Scout’s Take: In Baseball, Some People Don’t Have To Play By The Rules

Why am I not writing about New York baseball today? There are two reasons.  Number one is because of what happened in Oakland California on Sunday. When Oakland A’s outfielder Ramón Laureano took exception to being hit by a pitch for the second time in the game, he walked to first base gesturing to Astros rookie pitcher Humberto Castellanos. He was not happy. When he got to the bag, he suddenly charged the Astros’ dugout. That was because Houston hitting coach Alex Cintron was throwing insulting remarks at him. Trying to get Laureano to do something that would get him tossed. That is how it has been done in professional baseball for many years. It worked.
What followed was another thing that is part of baseball, a brawl. There is not a snowball’s chance in the heat of Texas, that players would ever not come to the aid of a teammate. With both teams on top of each other and no fan noise, it made everything being said by the players and umpires quite clear. Anyone who was watching on TV, as well as MLB officials heard a lot. Laureano was tossed along with teammates, catcher Austin Allen and pitcher Mike Fiers.
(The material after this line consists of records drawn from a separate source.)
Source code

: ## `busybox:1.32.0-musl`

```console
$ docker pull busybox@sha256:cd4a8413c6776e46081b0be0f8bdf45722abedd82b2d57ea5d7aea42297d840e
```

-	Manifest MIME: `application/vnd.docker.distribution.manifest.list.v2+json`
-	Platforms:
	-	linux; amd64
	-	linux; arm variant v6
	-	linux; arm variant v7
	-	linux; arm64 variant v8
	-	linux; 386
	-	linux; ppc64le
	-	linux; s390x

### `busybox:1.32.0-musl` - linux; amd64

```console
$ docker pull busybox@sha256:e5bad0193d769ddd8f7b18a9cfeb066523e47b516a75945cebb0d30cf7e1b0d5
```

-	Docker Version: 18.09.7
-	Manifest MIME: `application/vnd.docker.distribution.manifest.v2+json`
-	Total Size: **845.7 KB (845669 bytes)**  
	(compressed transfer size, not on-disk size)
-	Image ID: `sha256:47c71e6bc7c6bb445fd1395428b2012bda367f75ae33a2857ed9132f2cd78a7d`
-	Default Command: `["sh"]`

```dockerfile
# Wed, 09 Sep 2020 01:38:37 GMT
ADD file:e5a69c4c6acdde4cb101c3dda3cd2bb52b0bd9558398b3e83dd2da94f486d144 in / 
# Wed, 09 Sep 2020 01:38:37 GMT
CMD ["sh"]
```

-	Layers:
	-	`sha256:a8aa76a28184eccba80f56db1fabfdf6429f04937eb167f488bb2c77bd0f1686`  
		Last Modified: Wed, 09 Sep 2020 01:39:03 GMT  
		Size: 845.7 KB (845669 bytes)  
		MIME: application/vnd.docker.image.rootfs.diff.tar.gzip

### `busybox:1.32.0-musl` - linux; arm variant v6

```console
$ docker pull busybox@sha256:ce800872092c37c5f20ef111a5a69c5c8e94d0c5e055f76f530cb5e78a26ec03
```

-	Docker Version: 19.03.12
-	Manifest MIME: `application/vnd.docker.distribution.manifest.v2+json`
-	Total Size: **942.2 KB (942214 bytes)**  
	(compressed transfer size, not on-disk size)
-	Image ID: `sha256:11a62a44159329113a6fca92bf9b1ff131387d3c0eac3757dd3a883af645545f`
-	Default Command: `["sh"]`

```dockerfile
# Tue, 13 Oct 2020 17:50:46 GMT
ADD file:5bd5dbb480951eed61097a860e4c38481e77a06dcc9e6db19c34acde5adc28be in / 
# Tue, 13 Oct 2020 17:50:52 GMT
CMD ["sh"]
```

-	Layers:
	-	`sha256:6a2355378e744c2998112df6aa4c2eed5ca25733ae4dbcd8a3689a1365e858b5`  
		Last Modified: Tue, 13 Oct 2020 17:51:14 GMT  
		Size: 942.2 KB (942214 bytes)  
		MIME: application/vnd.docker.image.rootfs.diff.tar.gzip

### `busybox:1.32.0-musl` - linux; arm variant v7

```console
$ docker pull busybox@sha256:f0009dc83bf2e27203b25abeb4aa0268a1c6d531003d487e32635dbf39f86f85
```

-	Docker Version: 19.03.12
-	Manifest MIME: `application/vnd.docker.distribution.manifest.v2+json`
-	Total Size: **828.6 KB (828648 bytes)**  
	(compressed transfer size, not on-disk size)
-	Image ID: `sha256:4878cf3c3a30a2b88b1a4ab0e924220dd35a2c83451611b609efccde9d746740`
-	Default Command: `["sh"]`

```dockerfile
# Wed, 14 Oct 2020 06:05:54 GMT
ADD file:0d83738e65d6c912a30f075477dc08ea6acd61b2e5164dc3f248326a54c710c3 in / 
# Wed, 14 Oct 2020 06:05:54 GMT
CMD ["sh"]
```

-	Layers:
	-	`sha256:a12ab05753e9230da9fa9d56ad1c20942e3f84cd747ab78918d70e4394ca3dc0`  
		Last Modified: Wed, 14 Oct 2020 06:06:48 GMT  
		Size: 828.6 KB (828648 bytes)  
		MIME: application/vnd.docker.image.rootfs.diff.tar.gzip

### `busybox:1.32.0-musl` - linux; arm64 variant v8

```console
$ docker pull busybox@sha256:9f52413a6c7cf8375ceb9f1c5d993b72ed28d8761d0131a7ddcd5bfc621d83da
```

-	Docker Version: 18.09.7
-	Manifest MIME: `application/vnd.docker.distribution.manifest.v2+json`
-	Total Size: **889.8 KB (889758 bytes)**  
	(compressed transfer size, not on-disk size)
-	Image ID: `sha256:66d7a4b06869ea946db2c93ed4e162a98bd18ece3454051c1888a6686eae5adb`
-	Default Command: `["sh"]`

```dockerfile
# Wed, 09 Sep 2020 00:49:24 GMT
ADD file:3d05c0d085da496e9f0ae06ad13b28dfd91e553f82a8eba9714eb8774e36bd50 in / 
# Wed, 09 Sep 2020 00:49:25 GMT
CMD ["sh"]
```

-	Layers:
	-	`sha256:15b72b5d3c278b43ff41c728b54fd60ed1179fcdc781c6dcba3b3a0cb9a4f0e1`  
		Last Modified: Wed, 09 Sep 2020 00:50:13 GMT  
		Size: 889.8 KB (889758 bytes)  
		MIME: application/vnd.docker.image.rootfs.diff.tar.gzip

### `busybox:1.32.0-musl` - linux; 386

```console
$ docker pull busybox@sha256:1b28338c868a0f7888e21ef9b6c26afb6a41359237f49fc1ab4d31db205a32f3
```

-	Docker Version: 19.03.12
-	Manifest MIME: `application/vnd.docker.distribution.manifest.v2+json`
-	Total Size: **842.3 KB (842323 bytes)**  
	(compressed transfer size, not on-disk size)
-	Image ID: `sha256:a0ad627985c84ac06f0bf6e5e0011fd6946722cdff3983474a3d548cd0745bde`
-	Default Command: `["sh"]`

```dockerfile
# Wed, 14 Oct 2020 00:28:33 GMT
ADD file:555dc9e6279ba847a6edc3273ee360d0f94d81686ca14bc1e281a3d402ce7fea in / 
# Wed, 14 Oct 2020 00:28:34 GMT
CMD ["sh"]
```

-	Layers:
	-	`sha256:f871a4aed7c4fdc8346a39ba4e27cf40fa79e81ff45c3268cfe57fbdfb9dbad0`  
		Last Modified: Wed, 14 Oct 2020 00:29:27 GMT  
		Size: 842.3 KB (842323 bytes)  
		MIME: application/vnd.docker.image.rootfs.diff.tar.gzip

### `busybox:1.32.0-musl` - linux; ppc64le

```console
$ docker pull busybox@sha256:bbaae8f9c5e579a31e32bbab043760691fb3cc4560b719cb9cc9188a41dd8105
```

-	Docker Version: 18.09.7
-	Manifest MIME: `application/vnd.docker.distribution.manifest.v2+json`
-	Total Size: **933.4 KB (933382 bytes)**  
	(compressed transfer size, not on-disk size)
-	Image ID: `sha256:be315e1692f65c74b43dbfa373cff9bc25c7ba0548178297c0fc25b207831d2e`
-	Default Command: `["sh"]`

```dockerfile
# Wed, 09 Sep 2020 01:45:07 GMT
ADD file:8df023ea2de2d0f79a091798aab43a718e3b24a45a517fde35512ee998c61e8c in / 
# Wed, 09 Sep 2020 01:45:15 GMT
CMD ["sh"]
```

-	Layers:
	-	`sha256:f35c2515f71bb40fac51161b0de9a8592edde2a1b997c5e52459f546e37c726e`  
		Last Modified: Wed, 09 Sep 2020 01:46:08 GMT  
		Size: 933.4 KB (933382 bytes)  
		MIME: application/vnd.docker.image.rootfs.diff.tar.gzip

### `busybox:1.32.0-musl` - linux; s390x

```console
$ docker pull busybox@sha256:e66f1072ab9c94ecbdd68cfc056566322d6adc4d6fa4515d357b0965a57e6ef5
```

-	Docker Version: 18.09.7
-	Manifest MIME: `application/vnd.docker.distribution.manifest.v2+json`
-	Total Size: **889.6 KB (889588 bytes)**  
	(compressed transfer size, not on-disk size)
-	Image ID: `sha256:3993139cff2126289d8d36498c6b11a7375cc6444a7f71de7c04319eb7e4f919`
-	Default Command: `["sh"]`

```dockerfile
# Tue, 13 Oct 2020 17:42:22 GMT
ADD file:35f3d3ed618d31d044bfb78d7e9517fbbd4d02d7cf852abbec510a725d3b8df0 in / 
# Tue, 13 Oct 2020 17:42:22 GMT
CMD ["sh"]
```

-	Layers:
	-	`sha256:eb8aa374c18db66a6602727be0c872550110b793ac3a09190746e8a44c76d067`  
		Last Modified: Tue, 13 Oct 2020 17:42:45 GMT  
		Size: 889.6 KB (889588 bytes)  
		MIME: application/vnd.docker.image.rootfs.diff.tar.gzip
Fiers was the former Houston pitcher who blew the whistle on the Astros in their cheating scandal. Houston catcher Dustin Garneau, who left the bench to tackle Laureano was not tossed nor the instigating Cintron. Laureano was hit by Houston pitchers twice in this game and three times in this series. A total of five A’s hitters were hit by the Astro’s staff. Not one Astro hitter was hit in this series. No pitcher from the cheating Texas team were even warned let alone tossed.
The A’s are in first place in the American League West. The Astros are in an unfamiliar third place. Guess they removed all the garbage pails from behind the dugouts in MLB ballparks. The whole thing smells like the Fresh Kills Landfill in Staten Island in that, the Astros seem to be getting treated differently than the rest of baseball.
I predicted this in February of this year At that time, commissioner Rob Manfred, came out with the punishment for the Astros and added that any pitcher who intentionality throws at an Astro player, will be given fines and suspensions more severe than in the past. I said then, what about if an Astros pitcher hits someone intentionality? Does he get a free pass? Well it kind of looks like that now. Oakland batters were hit five times during this series, no Houston hitters were plunked. No Houston pitcher was ejected and not even a warning was issued to an Astro’s pitcher. Joe Kelly of the Dodgers got an eight game suspension that he has appealed. The equivalent to a 22 game suspension in this 60 game schedule. He never hit either Alex Bregman or Carlos Correa, he just threw wild on a few pitches. Something he has done his whole career.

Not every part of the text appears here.